Once the ships neared the coast, the choices were not good. Either the Israelis could allow the ships through, rendering the blockade irrelevant and permitting dozens of unknown persons to enter Gaza, along with unspecified cargos — or the Israelis had to intervene, ensuring that at some point they might have to use force, perhaps against some passengers who were not entirely unarmed.
And once things reached that point, the militarily dominant Israelis had lost the public-relations war — at least as conventional wisdom defines it. The Gaza flotilla, then, joins a long list of incidents — intifadas, kidnappings, rocket attacks — in which the provocation proves minor in comparison with the hoped-for response.
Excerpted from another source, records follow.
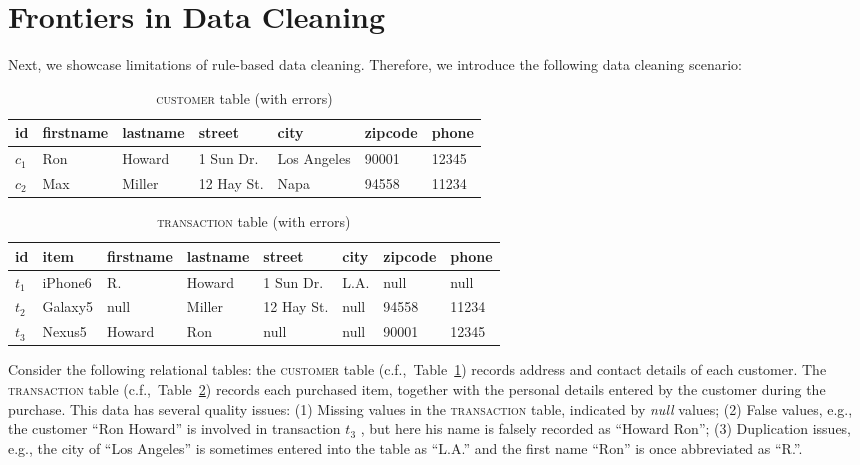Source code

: \section{Frontiers in Data Cleaning}

Next, we showcase limitations of rule-based data cleaning. Therefore, we introduce the following data cleaning scenario:
\label{sec:example}
\begin{table}[h]\footnotesize
\scriptsize
\begin{tabular}{lllllll} \toprule 
\textbf{id} &  \textbf{firstname} & \textbf{lastname} & \textbf{street} & \textbf{city} & \textbf{zipcode} & \textbf{phone} \\ \midrule
$c_1$ & Ron & Howard & 1 Sun Dr. & Los Angeles & 90001 & 12345 \\
$c_2$ & Max & Miller & 12 Hay St. & Napa & 94558 & 11234 \\ \bottomrule
\end{tabular}
\vspace{-1em}
\caption{\textsc{customer} table (with errors)}
\label{tab:cust}
\end{table}

\begin{table}[h]\footnotesize
\scriptsize
\begin{tabular}{llllllll} \toprule 
\textbf{id} & \textbf{item} &  \textbf{firstname} & \textbf{lastname} & \textbf{street} & \textbf{city} & \textbf{zipcode} & \textbf{phone} \\ \midrule
$t_1$ & iPhone6 & R. & Howard & 1 Sun Dr. & L.A. & null & null \\
$t_2$ & Galaxy5 & null & Miller & 12 Hay St. & null & 94558 & 11234 \\
$t_3$ & Nexus5 & Howard & Ron & null & null & 90001 & 12345 \\ \bottomrule
\end{tabular}
\vspace{-1em}
\caption{\textsc{transaction} table (with errors)}
\label{tab:trans}
\end{table}


Consider the following relational tables: the \textsc{customer} table (c.f.,~Table~\ref{tab:cust}) records address and contact details of each customer. The \textsc{transaction} table (c.f.,~Table~\ref{tab:trans}) records each purchased item, together with the personal details entered by the customer during the purchase. 
This data has several quality issues: (1) Missing values in the \textsc{transaction} table, indicated by \emph{null} values; (2) False values, e.g.,  the customer ``Ron Howard'' is involved in transaction $t_3$ , but here his name is falsely recorded as ``Howard Ron''; (3) Duplication issues, e.g., the city of ``Los Angeles'' is sometimes entered into the table as ``L.A.'' and the first name ``Ron'' is once abbreviated as ``R.''. 


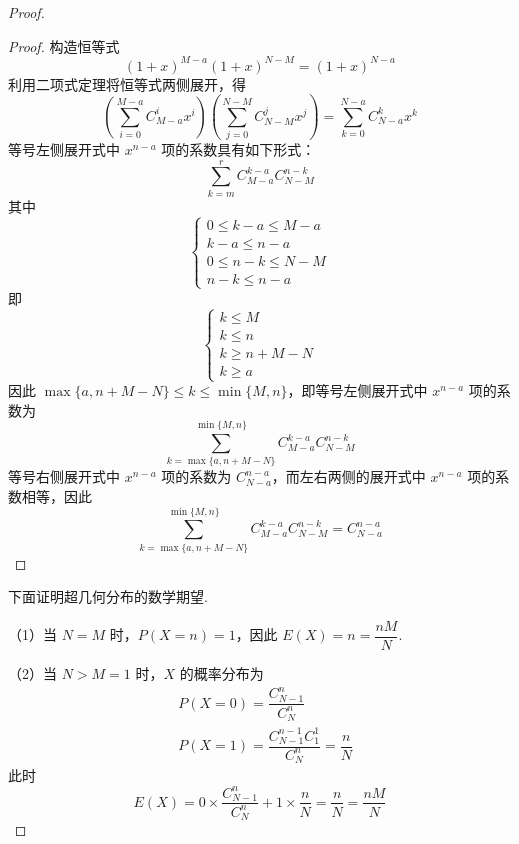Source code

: \begin{proof}
    \begin{proof}
        构造恒等式
        $$
        (1+x)^{M-a} (1+x)^{N-M} = (1+x)^{N-a}
        $$
        利用二项式定理将恒等式两侧展开，得
        $$
        \left( \sum_{i=0}^{M-a} C_{M-a}^i x^i \right) \left( \sum_{j=0}^{N-M} C_{N-M}^j x^j \right) = \sum_{k=0}^{N-a} C_{N-a}^k x^k
        $$
        等号左侧展开式中 $x^{n-a}$ 项的系数具有如下形式：
        $$
        \sum_{k=m}^{r} C_{M-a}^{k-a} C_{N-M}^{n-k}
        $$
        其中
        $$
        \begin{cases}
            0 \leqslant k-a \leqslant M-a \\[-5pt]
            k-a \leqslant n-a \\[-5pt]
            0 \leqslant n-k \leqslant N-M \\[-5pt]
            n-k \leqslant n-a
        \end{cases}
        $$
        即
        $$
        \begin{cases}
            k \leqslant M \\[-5pt]
            k \leqslant n \\[-5pt]
            k \geqslant n+M-N \\[-5pt]
            k \geqslant a
        \end{cases}
        $$
        因此 $\max\{ a, n+M-N \} \leqslant k \leqslant \min\{ M,n \}$，即等号左侧展开式中 $x^{n-a}$ 项的系数为
        $$
        \sum_{k=\max\{ a, n+M-N \}}^{\min\{ M,n \}} C_{M-a}^{k-a} C_{N-M}^{n-k}
        $$
        等号右侧展开式中 $x^{n-a}$ 项的系数为 $C_{N-a}^{n-a}$，而左右两侧的展开式中 $x^{n-a}$ 项的系数相等，因此
        $$
        \sum_{k=\max\{ a, n+M-N \}}^{\min\{ M,n \}} C_{M-a}^{k-a} C_{N-M}^{n-k} = C_{N-a}^{n-a}
        $$

        \vspace{-2em}
    \end{proof}

    下面证明超几何分布的数学期望.

    （1）当 $N=M$ 时，$P(X=n)=1$，因此 $E(X) = n = \dfrac{nM}{N}$.

    （2）当 $N>M=1$ 时，$X$ 的概率分布为
    $$
    \begin{aligned}
        & P(X=0) = \dfrac{C_{N-1}^n}{C_N^n} \\
        & P(X=1) = \dfrac{C_{N-1}^{n-1} C_1^1}{C_N^n} = \dfrac{n}{N}
    \end{aligned}
    $$
    此时
    $$
    E(X) = 0 \times \dfrac{C_{N-1}^n}{C_N^n} + 1 \times \dfrac{n}{N} = \dfrac{n}{N} = \dfrac{nM}{N}
    $$


\end{proof}
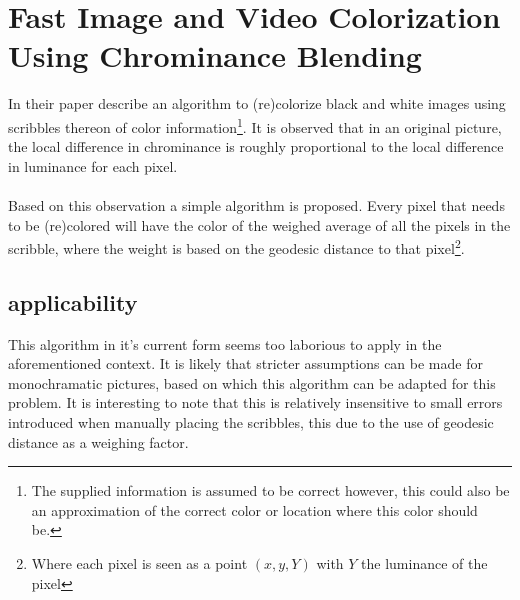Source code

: 
\section{Fast Image and Video Colorization Using Chrominance
  Blending}

        In their paper \cite{yatziv2006fast} describe an algorithm to
        (re)colorize black and white images using scribbles thereon of color
        information\footnote{The supplied information is assumed to be correct
        however, this could also be an approximation of the correct color or
        location where this color should be.}. It is observed that in an
        original picture, the local difference in chrominance is roughly
        proportional to the local difference in luminance for each pixel.\\
        \\
        Based on this observation a simple algorithm is proposed. Every pixel
        that needs to be (re)colored will have the color of the weighed
        average of all the pixels in the scribble, where the weight is based
        on the geodesic distance to that pixel\footnote{Where each pixel is
        seen as a point $(x, y, Y)$ with $Y$ the luminance of the
        pixel}.

        \subsection{applicability}
                This algorithm in it's current form seems too
                laborious to apply in the aforementioned context. It
                is likely that stricter assumptions can be made for
                monochramatic pictures, based on which this algorithm
                can be adapted for this problem. It is interesting to
                note that this is relatively insensitive to small
                errors introduced when manually placing the scribbles,
                this due to the use of geodesic distance as a weighing factor.
        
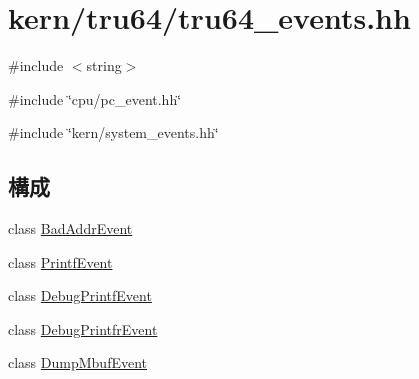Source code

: \hypertarget{tru64__events_8hh}{
\section{kern/tru64/tru64\_\-events.hh}
\label{tru64__events_8hh}
}
{\ttfamily \#include $<$string$>$}\par
{\ttfamily \#include \char`\"{}cpu/pc\_\-event.hh\char`\"{}}\par
{\ttfamily \#include \char`\"{}kern/system\_\-events.hh\char`\"{}}\par
\subsection*{構成}
\begin{DoxyCompactItemize}
\item 
class \hyperlink{classBadAddrEvent}{BadAddrEvent}
\item 
class \hyperlink{classPrintfEvent}{PrintfEvent}
\item 
class \hyperlink{classDebugPrintfEvent}{DebugPrintfEvent}
\item 
class \hyperlink{classDebugPrintfrEvent}{DebugPrintfrEvent}
\item 
class \hyperlink{classDumpMbufEvent}{DumpMbufEvent}
\end{DoxyCompactItemize}
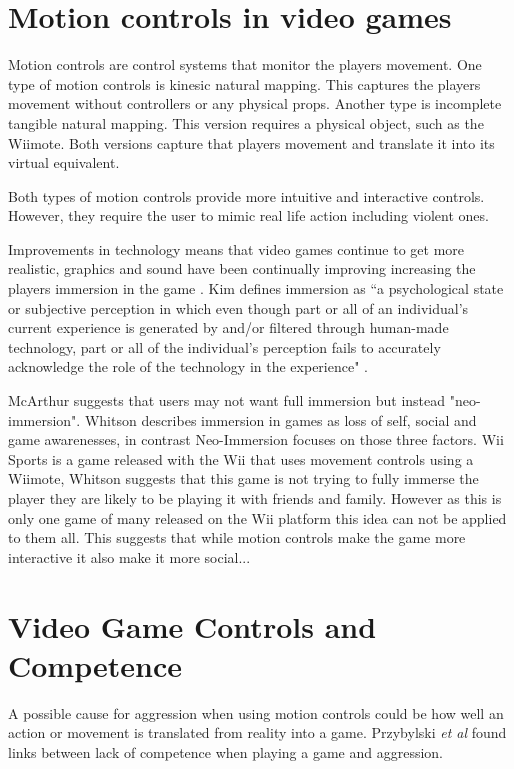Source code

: \documentclass{scrartcl}
\begin{document}
\bigskip

\section{Motion controls in video games}
Motion controls are control systems that monitor the players movement. One type of motion controls is kinesic natural mapping. This captures the players movement without controllers or any physical props. Another type is incomplete tangible natural mapping. This version requires a physical object, such as the Wiimote. Both versions capture that players movement and translate it into its virtual equivalent.  \cite{McEwan2012}

Both types of motion controls provide more intuitive and interactive controls. \cite{Kim}  However, they require the user to mimic real life action including violent ones. 


\bigskip
Improvements in technology means that video games continue to get more realistic, graphics and sound have been continually improving increasing the players immersion in the game \cite{Kim}. Kim defines immersion as ``a psychological state or subjective perception in which even though part or all of an   individual’s   current   experience is generated by and/or filtered through human-made technology, part or all of the individual’s perception fails to accurately acknowledge the role of the technology in the experience" \cite{Kim}.

\bigskip
McArthur suggests that users may not want full immersion but instead "neo-immersion". \cite{McArthur} Whitson describes immersion in games as loss of  self, social and game awarenesses, in contrast Neo-Immersion focuses on those three factors. \cite{Whitson} Wii Sports is a game released with the Wii that uses movement controls using a Wiimote, Whitson suggests that this game is not trying to fully immerse the player they are likely to be playing it with friends and family. However as this is only one game of many released on the Wii platform this idea can not be applied to them all. 
This suggests that while motion controls make the game more interactive it also make it more social...
\bigskip


\section{Video Game Controls and Competence}
A possible cause for aggression when using motion controls could be how well an action or movement is translated from reality into a game.  Przybylski \textit{et al} found links between lack of competence when playing a game and aggression. \cite{przybylski}
\end{document}
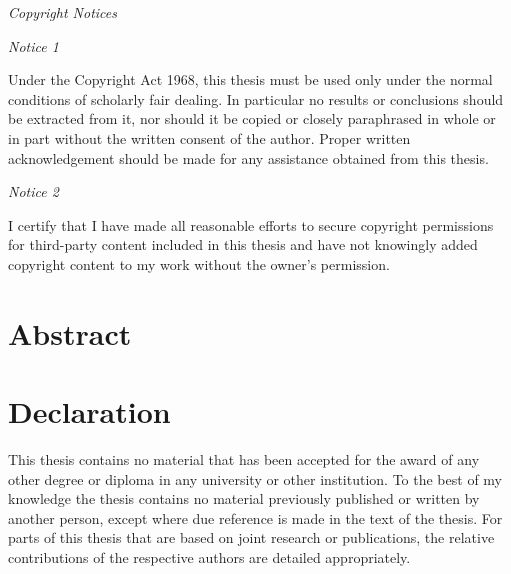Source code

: \begin{center}
\begin{minipage}{0.95\textwidth}

\begin{center}
\textit{Copyright Notices}
\end{center}

{\textit{Notice 1}}

Under the Copyright Act 1968, this thesis must be used only under the normal conditions of scholarly fair dealing.
In particular no results or conclusions should be extracted from it, nor should it be copied or closely paraphrased in whole or in part without the written consent of the author.
Proper written acknowledgement should be made for any assistance obtained from this thesis.

\bigskip

{\textit {Notice 2}}

I certify that I have made all reasonable efforts to secure copyright permissions for third-party content included in this thesis and have not knowingly added copyright content to my work without the owner's permission.

\end{minipage}
\end{center}

\vspace*{\fill}
\vspace*{\fill}

\chapter*{Abstract}


\chapter*{Declaration}

This thesis contains no material that has been accepted for the award of any other degree or diploma in any university or other institution. To the best of my knowledge the thesis contains no material previously published or written by another person, except where due reference is made in the text of the thesis. For parts of this thesis that are based on joint research or publications, the relative contributions of the respective authors are detailed appropriately.

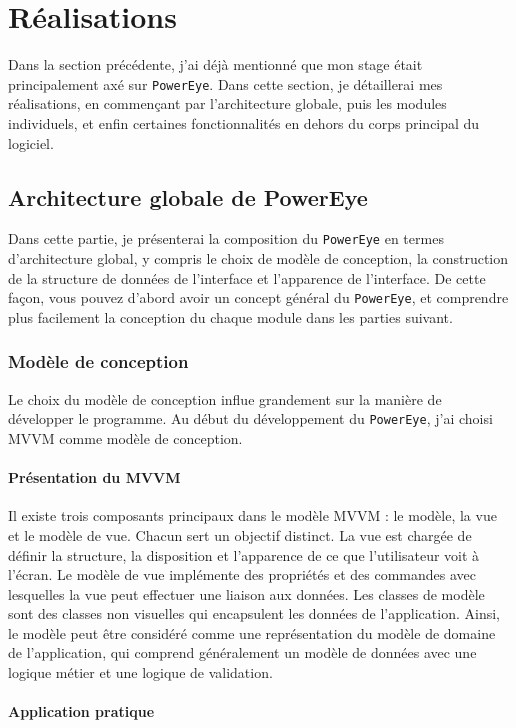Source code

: \chapter{Réalisations}
Dans la section précédente, j'ai déjà mentionné que mon stage était principalement axé sur \texttt{PowerEye}. Dans cette section, je détaillerai mes réalisations, en commençant par l'architecture globale, puis les modules individuels, et enfin certaines fonctionnalités en dehors du corps principal du logiciel.
\section{Architecture globale de PowerEye}
Dans cette partie, je présenterai la composition du \texttt{PowerEye} en termes d'architecture global, y compris le choix de modèle de conception, la construction de la structure de données de l'interface et l'apparence de l'interface. De cette façon, vous pouvez d'abord avoir un concept général du \texttt{PowerEye}, et comprendre plus facilement la conception du chaque module dans les parties suivant.
\subsection{Modèle de conception}
Le choix du modèle de conception influe grandement sur la manière de développer le programme. Au début du développement du \texttt{PowerEye}, j'ai choisi MVVM comme modèle de conception.
\subsubsection{Présentation du MVVM}
Il existe trois composants principaux dans le modèle MVVM : le modèle, la vue et le modèle de vue. Chacun sert un objectif distinct. La vue est chargée de définir la structure, la disposition et l’apparence de ce que l’utilisateur voit à l’écran. Le modèle de vue implémente des propriétés et des commandes avec lesquelles la vue peut effectuer une liaison aux données. Les classes de modèle sont des classes non visuelles qui encapsulent les données de l’application. Ainsi, le modèle peut être considéré comme une représentation du modèle de domaine de l’application, qui comprend généralement un modèle de données avec une logique métier et une logique de validation. \\
\subsubsection{Application pratique}


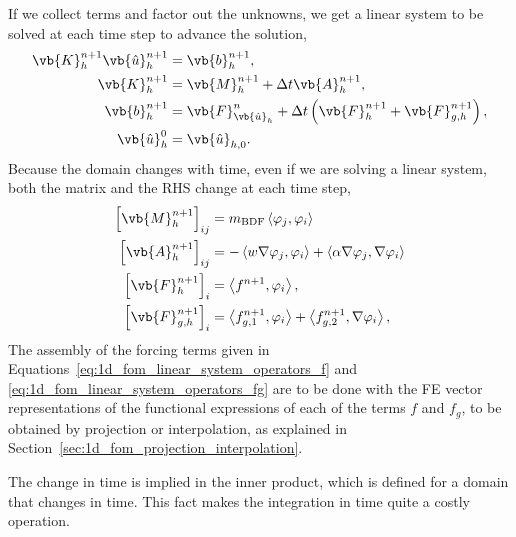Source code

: \documentclass[../../main.tex]{subfiles}
\newcommand{\inner}[2]{\left<#1, #2\right>}
\begin{document}
If we collect terms and factor out the unknowns, we get a linear system to be solved at each time step to advance the solution,
\begin{subequations}
    \begin{align}
        \label{eq:1d_fom_linear_system_timestep}
        \vb{K}_h^{n+1} \vb{\hat{u}}_h^{n+1} &= \vb{b}_h^{n+1}, \\
        \vb{K}_h^{n+1} &= \vb{M}_{h}^{n+1} + \Delta t \vb{A}_{h}^{n+1}, \\
        \vb{b}_h^{n+1} &= \vb{F}_{\vb{\hat{u}}_h}^{n} + \Delta t \left(\vb{F}_h^{n+1} + \vb{F}_{g,h}^{n+1}\right), \\
        \vb{\hat{u}}_h^{0} &= \vb{\hat{u}}_{h,0}.
    \end{align}
\end{subequations}
Because the domain changes with time, even if we are solving a linear system, both the matrix and the RHS change at each time step,
\begin{subequations}
    \label{eq:1d_fom_linear_system_operators}
    \begin{align}
        \left[\vb{M}_{h}^{n+1}\right]_{ij} &= m_{\text{BDF}} \inner{\varphi_j}{\varphi_i}  \\
        \left[\vb{A}_{h}^{n+1}\right]_{ij} &= -\inner{w \grad \varphi_j}{\varphi_i} + \inner{\alpha \grad \varphi_j}{\grad \varphi_i} \\
        \left[\vb{F}_{h}^{n+1}\right]_{i} &= \inner{f^{n+1}}{\varphi_i}, \label{eq:1d_fom_linear_system_operators_f} \\
        \left[\vb{F}_{{g,h}}^{n+1}\right]_{i} &= \inner{f_{g,1}^{n+1}}{\varphi_i} + \inner{f_{g,2}^{n+1}}{\grad \varphi_i}, \label{eq:1d_fom_linear_system_operators_fg}
    \end{align}
\end{subequations}
The assembly of the forcing terms given in Equations~\eqref{eq:1d_fom_linear_system_operators_f} and \eqref{eq:1d_fom_linear_system_operators_fg}
are to be done with the FE vector representations of the functional expressions of each of the terms $f$ and $f_g$, to be obtained by projection or interpolation, as explained in Section~\ref{sec:1d_fom_projection_interpolation}.

The change in time is implied in the inner product, which is defined for a domain that changes in time. 
This fact makes the integration in time quite a costly operation.
\end{document}
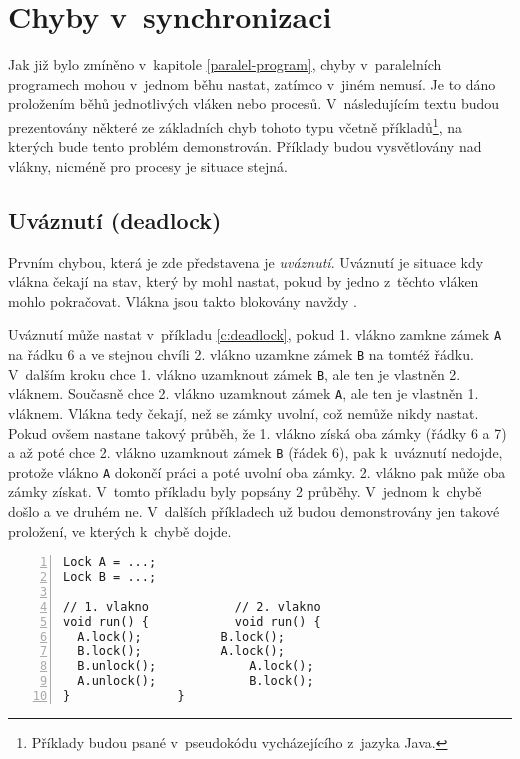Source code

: \section{Chyby v~synchronizaci}\label{chyby}

Jak již bylo zmíněno v~kapitole \ref{paralel-program}, chyby v~paralelních programech mohou v~jednom běhu nastat, zatímco v~jiném nemusí. Je to dáno proložením běhů jednotlivých vláken nebo procesů. V~následujícím textu budou prezentovány některé ze základních chyb tohoto typu včetně příkladů\footnote{Příklady budou psané v~pseudokódu vycházejícího z~jazyka Java.}, na kterých bude tento problém demonstrován. Příklady budou vysvětlovány nad vlákny, nicméně pro procesy je situace stejná. 

\subsection{Uváznutí (deadlock)}

Prvním chybou, která je zde představena je \textit{uváznutí}. Uváznutí je situace kdy vlákna čekají na stav, který by mohl nastat, pokud by jedno z~těchto vláken mohlo pokračovat. Vlákna jsou takto blokovány navždy \cite{cite:OS1,cite:OS2}.

Uváznutí může nastat v~příkladu \ref{c:deadlock}, pokud 1. vlákno zamkne zámek \texttt{A} na řádku 6 a ve stejnou chvíli 2. vlákno uzamkne zámek \texttt{B} na tomtéž řádku. V~dalším kroku chce 1. vlákno uzamknout zámek \texttt{B}, ale ten je vlastněn 2. vláknem. Současně chce 2. vlákno uzamknout zámek \texttt{A}, ale ten je vlastněn 1. vláknem. Vlákna tedy čekají, než se zámky uvolní, což nemůže nikdy nastat. Pokud ovšem nastane takový průběh, že 1. vlákno získá oba zámky (řádky 6 a 7) a až poté chce 2. vlákno uzamknout zámek \texttt{B} (řádek 6), pak k~uváznutí nedojde, protože vlákno \texttt{A} dokončí práci a poté uvolní oba zámky. 2. vlákno pak může oba zámky získat. V~tomto příkladu byly popsány 2 průběhy. V~jednom k~chybě došlo a ve druhém ne. V~dalších příkladech už budou demonstrovány jen takové proložení, ve kterých k~chybě dojde. 

\begin{lstlisting}[caption=Pseudokód příkladu uváznutí dvou vláken., frame=none, label={c:deadlock}, numbers=left, xleftmargin=1cm]
Lock A = ...;
Lock B = ...;

// 1. vlakno			// 2. vlakno
void run() {			void run() {
  A.lock();			  B.lock();
  B.lock();			  A.lock();
  B.unlock();			  A.lock();
  A.unlock();			  B.lock();
}				}
\end{lstlisting}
The aim of such provocations is to create over time a narrative in which the Israelis appear to be bullying aggressors not worthy of global, and perhaps not even of Western, support. As these incidents continue, Israel’s enemies hope that at some point Israel will go too far, wear too thin the patience of the West, and finally lose the financial, military, and diplomatic support necessary for its very survival. That point has already been reached in Europe, and the Gaza-flotilla incident was aimed at doing the same within the United States — given the reset-button Middle East policy of President Obama.